**Activity**:
Transcribe all the lines below exactly. Omit the pictures.

**Stored data entries**:

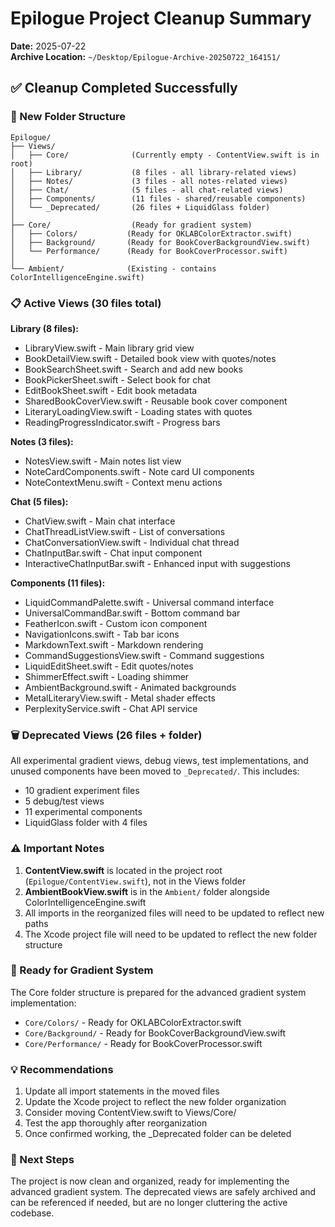 # Epilogue Project Cleanup Summary

**Date:** 2025-07-22  
**Archive Location:** `~/Desktop/Epilogue-Archive-20250722_164151/`

## ✅ Cleanup Completed Successfully

### 📁 New Folder Structure

```
Epilogue/
├── Views/
│   ├── Core/              (Currently empty - ContentView.swift is in root)
│   ├── Library/           (8 files - all library-related views)
│   ├── Notes/             (3 files - all notes-related views)
│   ├── Chat/              (5 files - all chat-related views)
│   ├── Components/        (11 files - shared/reusable components)
│   └── _Deprecated/       (26 files + LiquidGlass folder)
│
├── Core/                  (Ready for gradient system)
│   ├── Colors/           (Ready for OKLABColorExtractor.swift)
│   ├── Background/       (Ready for BookCoverBackgroundView.swift)
│   └── Performance/      (Ready for BookCoverProcessor.swift)
│
└── Ambient/              (Existing - contains ColorIntelligenceEngine.swift)
```

### 📋 Active Views (30 files total)

**Library (8 files):**
- LibraryView.swift - Main library grid view
- BookDetailView.swift - Detailed book view with quotes/notes
- BookSearchSheet.swift - Search and add new books
- BookPickerSheet.swift - Select book for chat
- EditBookSheet.swift - Edit book metadata
- SharedBookCoverView.swift - Reusable book cover component
- LiteraryLoadingView.swift - Loading states with quotes
- ReadingProgressIndicator.swift - Progress bars

**Notes (3 files):**
- NotesView.swift - Main notes list view
- NoteCardComponents.swift - Note card UI components
- NoteContextMenu.swift - Context menu actions

**Chat (5 files):**
- ChatView.swift - Main chat interface
- ChatThreadListView.swift - List of conversations
- ChatConversationView.swift - Individual chat thread
- ChatInputBar.swift - Chat input component
- InteractiveChatInputBar.swift - Enhanced input with suggestions

**Components (11 files):**
- LiquidCommandPalette.swift - Universal command interface
- UniversalCommandBar.swift - Bottom command bar
- FeatherIcon.swift - Custom icon component
- NavigationIcons.swift - Tab bar icons
- MarkdownText.swift - Markdown rendering
- CommandSuggestionsView.swift - Command suggestions
- LiquidEditSheet.swift - Edit quotes/notes
- ShimmerEffect.swift - Loading shimmer
- AmbientBackground.swift - Animated backgrounds
- MetalLiteraryView.swift - Metal shader effects
- PerplexityService.swift - Chat API service

### 🗑️ Deprecated Views (26 files + folder)

All experimental gradient views, debug views, test implementations, and unused components have been moved to `_Deprecated/`. This includes:
- 10 gradient experiment files
- 5 debug/test views
- 11 experimental components
- LiquidGlass folder with 4 files

### ⚠️ Important Notes

1. **ContentView.swift** is located in the project root (`Epilogue/ContentView.swift`), not in the Views folder
2. **AmbientBookView.swift** is in the `Ambient/` folder alongside ColorIntelligenceEngine.swift
3. All imports in the reorganized files will need to be updated to reflect new paths
4. The Xcode project file will need to be updated to reflect the new folder structure

### 🚀 Ready for Gradient System

The Core folder structure is prepared for the advanced gradient system implementation:
- `Core/Colors/` - Ready for OKLABColorExtractor.swift
- `Core/Background/` - Ready for BookCoverBackgroundView.swift  
- `Core/Performance/` - Ready for BookCoverProcessor.swift

### 💡 Recommendations

1. Update all import statements in the moved files
2. Update the Xcode project to reflect the new folder organization
3. Consider moving ContentView.swift to Views/Core/
4. Test the app thoroughly after reorganization
5. Once confirmed working, the _Deprecated folder can be deleted

### 🎯 Next Steps

The project is now clean and organized, ready for implementing the advanced gradient system. The deprecated views are safely archived and can be referenced if needed, but are no longer cluttering the active codebase.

**Answer space**:
 # Epilogue Project Cleanup Summary

**Date:** 2025-07-22  
**Archive Location:** `~/Desktop/Epilogue-Archive-20250722_164151/`

## ✅ Cleanup Completed Successfully

### 📁 New Folder Structure

```
Epilogue/
├── Views/
│   ├── Core/              (Currently empty - ContentView.swift is in root)
│   ├── Library/           (8 files - all library-related views)
│   ├── Notes/             (3 files - all notes-related views)
│   ├── Chat/              (5 files - all chat-related views)
│   ├── Components/        (11 files - shared/reusable components)
│   └── _Deprecated/       (26 files + LiquidGlass folder)
│
├── Core/                  (Ready for gradient system)
│   ├── Colors/           (Ready for OKLABColorExtractor.swift)
│   ├── Background/       (Ready for BookCoverBackgroundView.swift)
│   └── Performance/      (Ready for BookCoverProcessor.swift)
│
└── Ambient/              (Existing - contains ColorIntelligenceEngine.swift)
```

### 📋 Active Views (30 files total)

**Library (8 files):**
- LibraryView.swift - Main library grid view
- BookDetailView.swift - Detailed book view with quotes/notes
- BookSearchSheet.swift - Search and add new books
- BookPickerSheet.swift - Select book for chat
- EditBookSheet.swift - Edit book metadata
- SharedBookCoverView.swift - Reusable book cover component
- LiteraryLoadingView.swift - Loading states with quotes
- ReadingProgressIndicator.swift - Progress bars

**Notes (3 files):**
- NotesView.swift - Main notes list view
- NoteCardComponents.swift - Note card UI components
- NoteContextMenu.swift - Context menu actions

**Chat (5 files):**
- ChatView.swift - Main chat interface
- ChatThreadListView.swift - List of conversations
- ChatConversationView.swift - Individual chat thread
- ChatInputBar.swift - Chat input component
- InteractiveChatInputBar.swift - Enhanced input with suggestions

**Components (11 files):**
- LiquidCommandPalette.swift - Universal command interface
- UniversalCommandBar.swift - Bottom command bar
- FeatherIcon.swift - Custom icon component
- NavigationIcons.swift - Tab bar icons
- MarkdownText.swift - Markdown rendering
- CommandSuggestionsView.swift - Command suggestions
- LiquidEditSheet.swift - Edit quotes/notes
- ShimmerEffect.swift - Loading shimmer
- AmbientBackground.swift - Animated backgrounds
- MetalLiteraryView.swift - Metal shader effects
- PerplexityService.swift - Chat API service

### 🗑️ Deprecated Views (26 files + folder)

All experimental gradient views, debug views, test implementations, and unused components have been moved to `_Deprecated/`. This includes:
- 10 gradient experiment files
- 5 debug/test views
- 11 experimental components
- LiquidGlass folder with 4 files

### ⚠️ Important Notes

1. **ContentView.swift** is located in the project root (`Epilogue/ContentView.swift`), not in the Views folder
2. **AmbientBookView.swift** is in the `Ambient/` folder alongside ColorIntelligenceEngine.swift
3. All imports in the reorganized files will need to be updated to reflect new paths
4. The Xcode project file will need to be updated to reflect the new folder structure

### 🚀 Ready for Gradient System

The Core folder structure is prepared for the advanced gradient system implementation:
- `Core/Colors/` - Ready for OKLABColorExtractor.swift
- `Core/Background/` - Ready for BookCoverBackgroundView.swift  
- `Core/Performance/` - Ready for BookCoverProcessor.swift

### 💡 Recommendations

1. Update all import statements in the moved files
2. Update the Xcode project to reflect the new folder organization
3. Consider moving ContentView.swift to Views/Core/
4. Test the app thoroughly after reorganization
5. Once confirmed working, the _Deprecated folder can be deleted

### 🎯 Next Steps

The project is now clean and organized, ready for implementing the advanced gradient system. The deprecated views are safely archived and can be referenced if needed, but are no longer cluttering the active codebase.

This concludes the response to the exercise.